--- Source data Enclosed Below ---
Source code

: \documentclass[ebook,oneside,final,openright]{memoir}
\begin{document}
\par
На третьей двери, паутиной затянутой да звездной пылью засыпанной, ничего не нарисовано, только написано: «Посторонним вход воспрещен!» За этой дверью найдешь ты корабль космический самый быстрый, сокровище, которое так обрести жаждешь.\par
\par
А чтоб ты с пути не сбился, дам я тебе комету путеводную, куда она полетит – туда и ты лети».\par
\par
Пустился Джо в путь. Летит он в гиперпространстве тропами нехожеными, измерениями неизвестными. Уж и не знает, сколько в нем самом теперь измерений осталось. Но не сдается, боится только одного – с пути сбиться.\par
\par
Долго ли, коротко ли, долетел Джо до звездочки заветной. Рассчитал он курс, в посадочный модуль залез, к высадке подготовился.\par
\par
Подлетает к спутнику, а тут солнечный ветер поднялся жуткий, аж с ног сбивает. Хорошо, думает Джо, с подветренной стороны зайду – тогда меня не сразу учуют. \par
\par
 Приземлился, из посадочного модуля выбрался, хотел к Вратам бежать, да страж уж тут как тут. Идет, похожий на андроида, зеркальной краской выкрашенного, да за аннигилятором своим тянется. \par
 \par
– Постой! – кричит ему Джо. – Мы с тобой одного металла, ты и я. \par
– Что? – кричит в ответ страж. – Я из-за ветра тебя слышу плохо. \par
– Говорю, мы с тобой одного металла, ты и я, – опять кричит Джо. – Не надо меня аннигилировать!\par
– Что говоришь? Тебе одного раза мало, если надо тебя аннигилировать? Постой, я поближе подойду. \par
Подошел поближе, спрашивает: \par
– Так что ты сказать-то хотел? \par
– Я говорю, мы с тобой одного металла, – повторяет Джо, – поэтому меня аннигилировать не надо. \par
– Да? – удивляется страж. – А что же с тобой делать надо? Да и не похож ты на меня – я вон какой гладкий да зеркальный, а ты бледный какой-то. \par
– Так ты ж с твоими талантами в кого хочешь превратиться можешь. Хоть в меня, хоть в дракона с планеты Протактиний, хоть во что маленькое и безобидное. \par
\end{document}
--- End of Enclosed Source data ---
The full listing should be output exactly, line for line.

Source code

: \documentclass[ebook,oneside,final,openright]{memoir}
\begin{document}
\par
На третьей двери, паутиной затянутой да звездной пылью засыпанной, ничего не нарисовано, только написано: «Посторонним вход воспрещен!» За этой дверью найдешь ты корабль космический самый быстрый, сокровище, которое так обрести жаждешь.\par
\par
А чтоб ты с пути не сбился, дам я тебе комету путеводную, куда она полетит – туда и ты лети».\par
\par
Пустился Джо в путь. Летит он в гиперпространстве тропами нехожеными, измерениями неизвестными. Уж и не знает, сколько в нем самом теперь измерений осталось. Но не сдается, боится только одного – с пути сбиться.\par
\par
Долго ли, коротко ли, долетел Джо до звездочки заветной. Рассчитал он курс, в посадочный модуль залез, к высадке подготовился.\par
\par
Подлетает к спутнику, а тут солнечный ветер поднялся жуткий, аж с ног сбивает. Хорошо, думает Джо, с подветренной стороны зайду – тогда меня не сразу учуют. \par
\par
 Приземлился, из посадочного модуля выбрался, хотел к Вратам бежать, да страж уж тут как тут. Идет, похожий на андроида, зеркальной краской выкрашенного, да за аннигилятором своим тянется. \par
 \par
– Постой! – кричит ему Джо. – Мы с тобой одного металла, ты и я. \par
– Что? – кричит в ответ страж. – Я из-за ветра тебя слышу плохо. \par
– Говорю, мы с тобой одного металла, ты и я, – опять кричит Джо. – Не надо меня аннигилировать!\par
– Что говоришь? Тебе одного раза мало, если надо тебя аннигилировать? Постой, я поближе подойду. \par
Подошел поближе, спрашивает: \par
– Так что ты сказать-то хотел? \par
– Я говорю, мы с тобой одного металла, – повторяет Джо, – поэтому меня аннигилировать не надо. \par
– Да? – удивляется страж. – А что же с тобой делать надо? Да и не похож ты на меня – я вон какой гладкий да зеркальный, а ты бледный какой-то. \par
– Так ты ж с твоими талантами в кого хочешь превратиться можешь. Хоть в меня, хоть в дракона с планеты Протактиний, хоть во что маленькое и безобидное. \par
\end{document}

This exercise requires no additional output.